At the time, Solazyme and Unilever said they were working to demonstrate a process to incorporate targeted algal oils into personal care products at a commercially relevant scale. The work will further develop Solazyme’s technology platform, which allows algae to produce oil and biomaterials in standard fermentation facilities quickly, efficiently and at large scale.

Rewind to March (again)

Back in March, some other activities at Unilever caught our attention, in the -get-some-sustainability-quickly department.  At the time, Digest correspondent Per Dahlen wrote, “
The US and Europe will continue to set tighter rules and regulations with regards to imported biofuels. We already see momentum with regards to RFS-2 (US) and the RED (EU), and this is likely to increase in the future. Environmental organizations like Greenpeace already prove its power by forcing Unilever to cancel annual contracts with un-sustainable Palm manufacturers by the end of 2009.
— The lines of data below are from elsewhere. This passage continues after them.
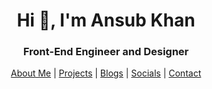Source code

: 

<h1 align="center">Hi 👋, I'm Ansub Khan</h1>
<h3 align="center"> Front-End Engineer and Designer</h3>


<div align="center">
 <a href="https://ansubkhan.com/" target="_blank">About Me</a> | 
  <a href="https://ansubkhan.com/projects" target="_blank">Projects</a> |
   <a href="https://ansubkhan.com/blogs" target="_blank">Blogs</a> |
  <a href="https://ansubkhan.com/socials" target="_blank">Socials</a> |
  <a href="https://ansubkhan.com/contact" target="_blank">Contact</a>
</div>




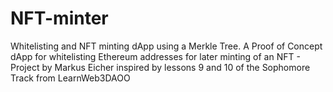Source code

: # NFT-minter
Whitelisting and NFT minting dApp using a Merkle Tree. A Proof of Concept dApp for whitelisting Ethereum addresses for later minting of an NFT - Project by Markus Eicher inspired by lessons 9 and 10 of the Sophomore Track from LearnWeb3DAOO
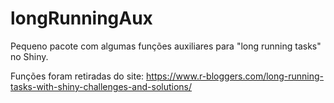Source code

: # longRunningAux

Pequeno pacote com algumas funções auxiliares para "long running tasks" no Shiny.

Funções foram retiradas do site: https://www.r-bloggers.com/long-running-tasks-with-shiny-challenges-and-solutions/
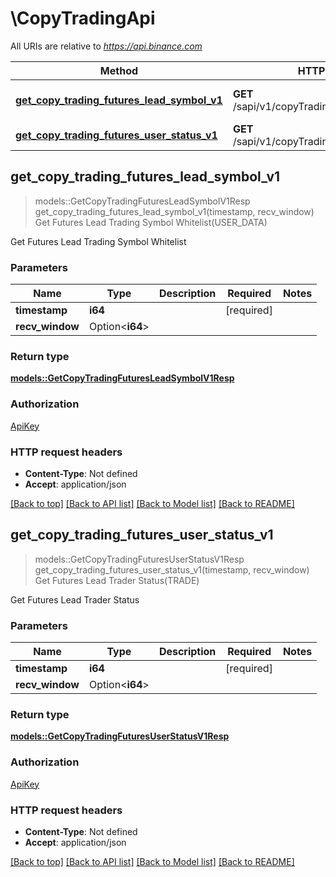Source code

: # \CopyTradingApi

All URIs are relative to *https://api.binance.com*

Method | HTTP request | Description
------------- | ------------- | -------------
[**get_copy_trading_futures_lead_symbol_v1**](CopyTradingApi.md#get_copy_trading_futures_lead_symbol_v1) | **GET** /sapi/v1/copyTrading/futures/leadSymbol | Get Futures Lead Trading Symbol Whitelist(USER_DATA)
[**get_copy_trading_futures_user_status_v1**](CopyTradingApi.md#get_copy_trading_futures_user_status_v1) | **GET** /sapi/v1/copyTrading/futures/userStatus | Get Futures Lead Trader Status(TRADE)



## get_copy_trading_futures_lead_symbol_v1

> models::GetCopyTradingFuturesLeadSymbolV1Resp get_copy_trading_futures_lead_symbol_v1(timestamp, recv_window)
Get Futures Lead Trading Symbol Whitelist(USER_DATA)

Get Futures Lead Trading Symbol Whitelist

### Parameters


Name | Type | Description  | Required | Notes
------------- | ------------- | ------------- | ------------- | -------------
**timestamp** | **i64** |  | [required] |
**recv_window** | Option<**i64**> |  |  |

### Return type

[**models::GetCopyTradingFuturesLeadSymbolV1Resp**](GetCopyTradingFuturesLeadSymbolV1Resp.md)

### Authorization

[ApiKey](../README.md#ApiKey)

### HTTP request headers

- **Content-Type**: Not defined
- **Accept**: application/json

[[Back to top]](#) [[Back to API list]](../README.md#documentation-for-api-endpoints) [[Back to Model list]](../README.md#documentation-for-models) [[Back to README]](../README.md)


## get_copy_trading_futures_user_status_v1

> models::GetCopyTradingFuturesUserStatusV1Resp get_copy_trading_futures_user_status_v1(timestamp, recv_window)
Get Futures Lead Trader Status(TRADE)

Get Futures Lead Trader Status

### Parameters


Name | Type | Description  | Required | Notes
------------- | ------------- | ------------- | ------------- | -------------
**timestamp** | **i64** |  | [required] |
**recv_window** | Option<**i64**> |  |  |

### Return type

[**models::GetCopyTradingFuturesUserStatusV1Resp**](GetCopyTradingFuturesUserStatusV1Resp.md)

### Authorization

[ApiKey](../README.md#ApiKey)

### HTTP request headers

- **Content-Type**: Not defined
- **Accept**: application/json

[[Back to top]](#) [[Back to API list]](../README.md#documentation-for-api-endpoints) [[Back to Model list]](../README.md#documentation-for-models) [[Back to README]](../README.md)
“This trend is going to increase when the end-consumer can make informed choices between a sustainable and a less sustainable product or service. According to Procter & Gamble some 70% of the American consumers will choose a ‘more environmentally friendly’ product with the same performance.
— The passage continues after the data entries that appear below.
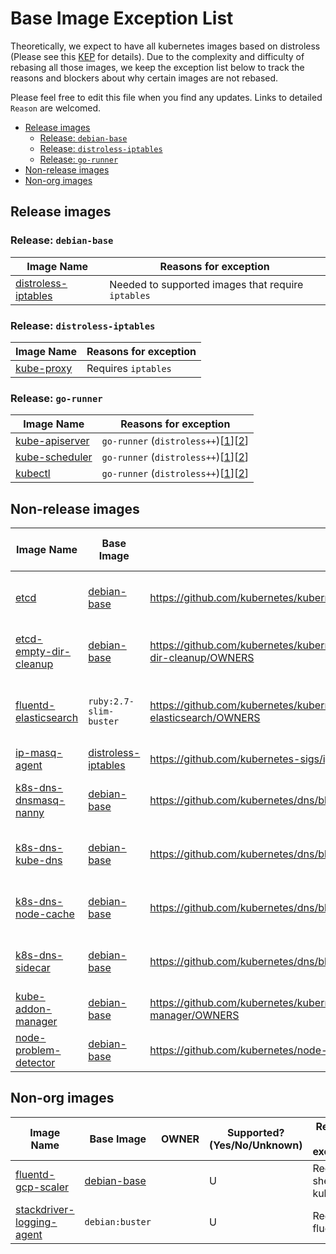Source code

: # Base Image Exception List

Theoretically, we expect to have all kubernetes images based on distroless (Please see this [KEP](https://github.com/kubernetes/enhancements/blob/master/keps/sig-release/20190316-rebase-images-to-distroless.md) for details). Due to the complexity and difficulty of rebasing all those images, we keep the exception list below to track the reasons and blockers about why certain images are not rebased.

Please feel free to edit this file when you find any updates. Links to detailed `Reason` are welcomed.

- [Release images](#release-images)
  - [Release: `debian-base`](#release-debian-base)
  - [Release: `distroless-iptables`](#release-distroless-iptables)
  - [Release: `go-runner`](#release-go-runner)
- [Non-release images](#non-release-images)
- [Non-org images](#non-org-images)

## Release images

### Release: `debian-base`

| Image Name | Reasons for exception |
|---|---|
| [distroless-iptables] | Needed to supported images that require `iptables` |

### Release: `distroless-iptables`

| Image Name | Reasons for exception |
|---|---|
| [kube-proxy][core-images] | Requires `iptables` |

### Release: `go-runner`

| Image Name | Reasons for exception |
|---|---|
| [kube-apiserver][core-images] | `go-runner` (`distroless++`)[[1](https://github.com/kubernetes/kubernetes/pull/90804)][[2](https://github.com/kubernetes/kubernetes/pull/90674)] |
| [kube-scheduler][core-images] | `go-runner` (`distroless++`)[[1](https://github.com/kubernetes/kubernetes/pull/90804)][[2](https://github.com/kubernetes/kubernetes/pull/90674)] |
| [kubectl][core-images] | `go-runner` (`distroless++`)[[1](https://github.com/kubernetes/kubernetes/pull/90804)][[2](https://github.com/kubernetes/kubernetes/pull/90674)] |

## Non-release images

| Image Name | Base Image | OWNER | Supported? (Yes/No/Unknown) | Reasons for exception |
|---|---|---|---|---|
| [etcd] | [debian-base] | https://github.com/kubernetes/kubernetes/blob/master/cluster/images/etcd/OWNERS | Y | Requires shell to do data migration |
| [etcd-empty-dir-cleanup] | [debian-base] | https://github.com/kubernetes/kubernetes/blob/master/cluster/images/etcd-empty-dir-cleanup/OWNERS | U | Requires shell to do some cleanup |
| [fluentd-elasticsearch] | `ruby:2.7-slim-buster` | https://github.com/kubernetes/kubernetes/blob/master/cluster/addons/fluentd-elasticsearch/OWNERS | U | Requires shell to install fluentd via ruby |
| [ip-masq-agent] | [distroless-iptables] | https://github.com/kubernetes-sigs/ip-masq-agent/blob/master/OWNERS | U | Requires `iptables` |
| [k8s-dns-dnsmasq-nanny] | [debian-base] | https://github.com/kubernetes/dns/blob/master/OWNERS | U | Requires [container debugging tooling](https://github.com/kubernetes/enhancements/blob/master/keps/sig-node/20190212-ephemeral-containers.md) |
| [k8s-dns-kube-dns] | [debian-base] | https://github.com/kubernetes/dns/blob/master/OWNERS | U | Requires [container debugging tooling](https://github.com/kubernetes/enhancements/blob/master/keps/sig-node/20190212-ephemeral-containers.md) |
| [k8s-dns-node-cache] | [debian-base] | https://github.com/kubernetes/dns/blob/master/OWNERS | U | Requires [container debugging tooling](https://github.com/kubernetes/enhancements/blob/master/keps/sig-node/20190212-ephemeral-containers.md) |
| [k8s-dns-sidecar] | [debian-base] | https://github.com/kubernetes/dns/blob/master/OWNERS | U | Requires [container debugging tooling](https://github.com/kubernetes/enhancements/blob/master/keps/sig-node/20190212-ephemeral-containers.md) |
| [kube-addon-manager] | [debian-base] | https://github.com/kubernetes/kubernetes/blob/master/cluster/addons/addon-manager/OWNERS | U | Requires [shell](https://github.com/kubernetes/kubernetes/blob/master/cluster/addons/addon-manager/kube-addons.sh) |
| [node-problem-detector] | [debian-base] | https://github.com/kubernetes/node-problem-detector/blob/master/OWNERS | U | Requires `libsystemd0` |

## Non-org images

| Image Name | Base Image | OWNER | Supported? (Yes/No/Unknown) | Reasons for exception |
|---|---|---|---|---|
| [fluentd-gcp-scaler] | [debian-base] |  | U | Requires shell and kubectl |
| [stackdriver-logging-agent] | `debian:buster` |  | U | Requires fluentd |

[core-images]: https://github.com/kubernetes/kubernetes/blob/75889ecec5d30cbe1dcb6636d5334b21b4378e9c/build/common.sh#L114-L133
[debian-base]: https://github.com/kubernetes/release/blob/8227bf2da2223e69617dcccde85ff02719628d55/images/build/debian-base
[distroless-iptables]: https://github.com/kubernetes/release/tree/9a6bbeaf5012ea2540b7f198f4eeff337442ec36/images/build/distroless-iptables
[etcd]: https://github.com/kubernetes/kubernetes/blob/d63d77dc4cae044702dac1fc5a97fafebebcbb0f/cluster/images/etcd/Dockerfile
[etcd-empty-dir-cleanup]: https://github.com/kubernetes/kubernetes/blob/d63d77dc4cae044702dac1fc5a97fafebebcbb0f/cluster/images/etcd-empty-dir-cleanup/Dockerfile
[fluentd-elasticsearch]: https://github.com/kubernetes/kubernetes/blob/d63d77dc4cae044702dac1fc5a97fafebebcbb0f/cluster/addons/fluentd-elasticsearch/fluentd-es-image/Dockerfile
[fluentd-gcp-scaler]: https://github.com/GoogleCloudPlatform/k8s-stackdriver/blob/a8690c15342dc0545c8ed404c7e3ba70867e08f2/fluentd-gcp-scaler/Dockerfile
[ip-masq-agent]: https://github.com/kubernetes-sigs/ip-masq-agent/blob/83d8fe820435ac4c6b045a597d993ddee2983d1f/Dockerfile.in
[k8s-dns-dnsmasq-nanny]: https://github.com/kubernetes/dns/blob/69830ba1a789b3e44d4bb37a96ef01332b8044a0/Dockerfile.dnsmasq-nanny
[k8s-dns-kube-dns]: https://github.com/kubernetes/dns/blob/69830ba1a789b3e44d4bb37a96ef01332b8044a0/Dockerfile.kube-dns
[k8s-dns-node-cache]: https://github.com/kubernetes/dns/blob/69830ba1a789b3e44d4bb37a96ef01332b8044a0/Dockerfile.node-cache
[k8s-dns-sidecar]: https://github.com/kubernetes/dns/blob/69830ba1a789b3e44d4bb37a96ef01332b8044a0/Dockerfile.sidecar
[kube-addon-manager]: https://github.com/kubernetes/kubernetes/blob/d63d77dc4cae044702dac1fc5a97fafebebcbb0f/cluster/addons/addon-manager/Dockerfile
[node-problem-detector]: https://github.com/kubernetes/node-problem-detector/blob/1d03b66f1516657a354a7466e975e59fc9aafd29/Dockerfile.in
[stackdriver-logging-agent]: https://github.com/Stackdriver/agent-packaging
Dahlen is right. Last year Unilever purchased 180,000 GreenPalm certificates, representing 80 percent of all GreenPalm certificates traded globally. They have projected that they will double their volumes this year. This is scale up in sustainability at world-class levels.

Further, Cargill and Unilever announced a deal to supply Unilever’s European operations with Roundtable on Sustainable Palm Oil (RSPO) certified palm oil – segregated from other sources. That is, accountable., traceable, and traded on that basis.

It goes back to a commitment that Unilever made in 2008 to “reducing our overall environmental impact while doubling the size of our business,” which included an assessment of the greenhouse gas, water and waste impacts of 1,500 products.

As a result of those assessment, they see the need for algal oil., In Solazyme, they see the source.

The Digest’s Take

For Solazyme, we continue to see the basis for the big, monster IPO. What do you need for that? A sustainable, feasible, scalable feedstock source – think Bunge. Proof that the technology works at scale – think US Navy. A monster downstream partner – think Unilever. Turning these contracts and investments into the sort of proof-positive, $100 million revenue, happy-margin darling of a revived IPO market will take some time. But how long can it be?

Back in 2009, Solazyme CEO Jonathan Wolfson told the Digest that he expected the company to reach 100 million gallons in production by 2012 or 2013. We suspect they might be reaching for something a little brighter by right about then.